Rust also, in principle, supports some of the LLVM sanitizers, namely asan, tsan, msan and lsan. However, using them still seems to run into some issues, and the rust-san project seems to lay dormant. We should aim at making it standard practice for crates to run these sanitizers as part of their CI. Even if the crate doesn’t use unsafe code itself, it might have a dependency that does, so using the sanitizer here helps improve the test coverage of that dependency. This won’t catch violations of Rust-specific rules, and to my knowledge these sanitizers all have false negatives (meaning they miss bugs in their domain), but they do find many issues and that goes a long way.
Of course, it would be awesome to have a Rust-specific sanitizer as well.
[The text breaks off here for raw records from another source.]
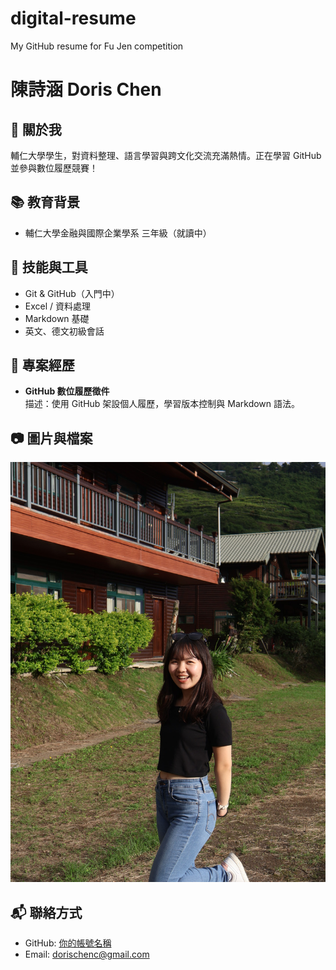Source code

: # digital-resume
My GitHub resume for Fu Jen competition
# 陳詩涵 Doris Chen

## 🎯 關於我
輔仁大學學生，對資料整理、語言學習與跨文化交流充滿熱情。正在學習 GitHub 並參與數位履歷競賽！

## 📚 教育背景
- 輔仁大學金融與國際企業學系 三年級（就讀中）

## 🧰 技能與工具
- Git & GitHub（入門中）
- Excel / 資料處理
- Markdown 基礎
- 英文、德文初級會話

## 🚀 專案經歷
- **GitHub 數位履歷徵件**  
  描述：使用 GitHub 架設個人履歷，學習版本控制與 Markdown 語法。

## 📷 圖片與檔案
![個人照片](https://github.com/Dorischenc/digital-resume/blob/main/Doris_Photo.jpg?raw=true)

## 📬 聯絡方式
- GitHub: [你的帳號名稱](https://github.com/dorischenc)
- Email: dorischenc@gmail.com
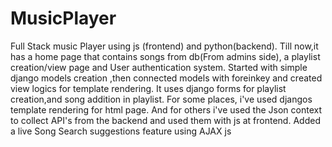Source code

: # MusicPlayer
Full Stack music Player using js (frontend) and python(backend).
Till now,it has a home page that contains songs from db(From admins side), a playlist creation/view page and User authentication system.
Started with simple django models creation ,then connected models with foreinkey and created view logics for template rendering.
It uses django forms for playlist creation,and song addition in playlist.
For some places, i've used djangos template rendering for html page.
And for others i've used the Json context to collect API's from the backend and used them with js at frontend.
Added a live Song Search suggestions feature using AJAX js
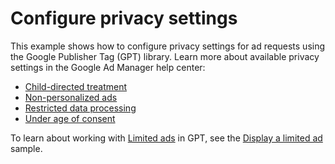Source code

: # Configure privacy settings

This example shows how to configure privacy settings for ad requests using the
Google Publisher Tag (GPT) library. Learn more about available privacy settings
in the Google Ad Manager help center:

*   [Child-directed treatment][admanager_hc_tfcd]
*   [Non-personalized ads][admanager_hc_npa]
*   [Restricted data processing][admanager_hc_ccpa]
*   [Under age of consent][admanager_hc_tfua]

To learn about working with [Limited ads][admanager_hc_ltd] in GPT, see the
[Display a limited ad][sample_ltd] sample.

[admanager_hc_ccpa]: //support.google.com/admanager/answer/9598414
[admanager_hc_ltd]: //support.google.com/admanager/answer/9882911
[admanager_hc_npa]: //support.google.com/admanager/answer/9005435
[admanager_hc_tfcd]: //support.google.com/admanager/answer/3671211
[admanager_hc_tfua]: //support.google.com/admanager/answer/9004919
[sample_ltd]: //developers.google.com/publisher-tag/samples/display-limited-ad
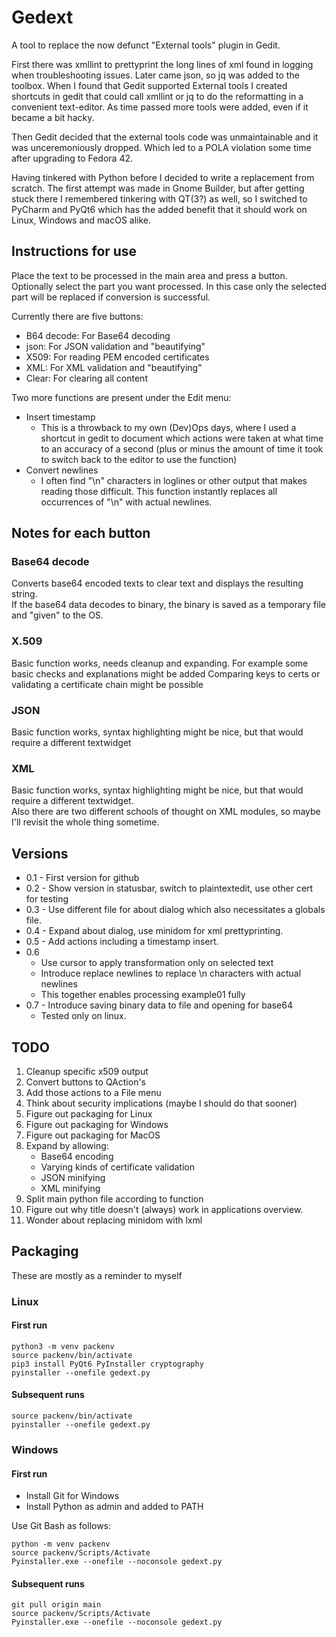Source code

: # Gedext
A tool to replace the now defunct "External tools" plugin in Gedit. 

First there was xmllint to prettyprint the long lines of xml found
in logging when troubleshooting issues. Later came json, so jq was
added to the toolbox. When I found that Gedit supported External tools
I created shortcuts in gedit that could call xmllint or jq to do the
reformatting in a convenient text-editor.
As time passed more tools were added, even if it became a bit hacky.

Then Gedit decided that the external tools code was unmaintainable and
it was unceremoniously dropped. Which led to a POLA violation some time
after upgrading to Fedora 42.

Having tinkered with Python before I decided to write a replacement
from scratch. The first attempt was made in Gnome Builder, but after
getting stuck there I remembered tinkering with QT(3?) as well, so I
switched to PyCharm and PyQt6 which has the added benefit that it should
work on Linux, Windows and macOS alike.


## Instructions for use
Place the text to be processed in the main area and press a button.
Optionally select the part you want processed. In this case only the
selected part will be replaced if conversion is successful.

Currently there are five buttons:
* B64 decode: For Base64 decoding
* json: For JSON validation and "beautifying"
* X509: For reading PEM encoded certificates
* XML: For XML validation and "beautifying"
* Clear: For clearing all content

Two more functions are present under the Edit menu:
* Insert timestamp
  * This is a throwback to my own (Dev)Ops days, where I used a shortcut in gedit to document which actions were taken at what time to an accuracy of a second (plus or minus the amount of time it took to switch back to the editor to use the function)
* Convert newlines
  * I often find "\n" characters in loglines or other output that makes reading those difficult. This function instantly replaces all occurrences of "\n" with actual newlines. 

## Notes for each button
### Base64 decode 
Converts base64 encoded texts to clear text and displays the resulting string.  
If the base64 data decodes to binary, the binary is saved as a temporary file and "given" to the OS.

### X.509
Basic function works, needs cleanup and expanding. For example some basic checks and explanations might be added
Comparing keys to certs or validating a certificate chain might be possible

### JSON
Basic function works, syntax highlighting might be nice, but that would require a different textwidget

### XML
Basic function works, syntax highlighting might be nice, but that would require a different textwidget.  
Also there are two different schools of thought on XML modules, so maybe I'll revisit the whole thing sometime.

## Versions
* 0.1 - First version for github
* 0.2 - Show version in statusbar, switch to plaintextedit, use other cert for testing
* 0.3 - Use different file for about dialog which also necessitates a globals file.
* 0.4 - Expand about dialog, use minidom for xml prettyprinting.
* 0.5 - Add actions including a timestamp insert.
* 0.6
  * Use cursor to apply transformation only on selected text
  * Introduce replace newlines to replace \n characters with actual newlines
  * This together enables processing example01 fully
* 0.7 - Introduce saving binary data to file and opening for base64
  * Tested only on linux.

## TODO
1. Cleanup specific x509 output
2. Convert buttons to QAction's
3. Add those actions to a File menu
4. Think about security implications (maybe I should do that sooner)
5. Figure out packaging for Linux
6. Figure out packaging for Windows
7. Figure out packaging for MacOS
8. Expand by allowing:
    * Base64 encoding
    * Varying kinds of certificate validation
    * JSON minifying
    * XML minifying
9. Split main python file according to function
10. Figure out why title doesn't (always) work in applications overview.
11. Wonder about replacing minidom with lxml

## Packaging
These are mostly as a reminder to myself
### Linux
#### First run

    python3 -m venv packenv
    source packenv/bin/activate
    pip3 install PyQt6 PyInstaller cryptography
    pyinstaller --onefile gedext.py

#### Subsequent runs

    source packenv/bin/activate
    pyinstaller --onefile gedext.py

### Windows
#### First run
* Install Git for Windows
* Install Python as admin and added to PATH

Use Git Bash as follows:

    python -m venv packenv
    source packenv/Scripts/Activate
    Pyinstaller.exe --onefile --noconsole gedext.py

#### Subsequent runs

    git pull origin main
    source packenv/Scripts/Activate
    Pyinstaller.exe --onefile --noconsole gedext.py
There is some low-hanging fruit here, like having a way to compile your program with assertions guarding unchecked slice accesses, or verifying that pointers are sufficiently aligned – and then there is a long list of interesting checks that are increasingly hard to implement.
And then there are all the things I did not think of that could help unsafe code authors do their work with confidence, and reduce the number of mistakes that people inevitably make when writing unsafe code. I am sure there is a lot of possibility here for API design to improve the overall reliability of unsafe code.
So, as you can see, many things are happening, so I think there is some real chance that we can make serious progress on this topic in 2019. Let’s make it happen, together!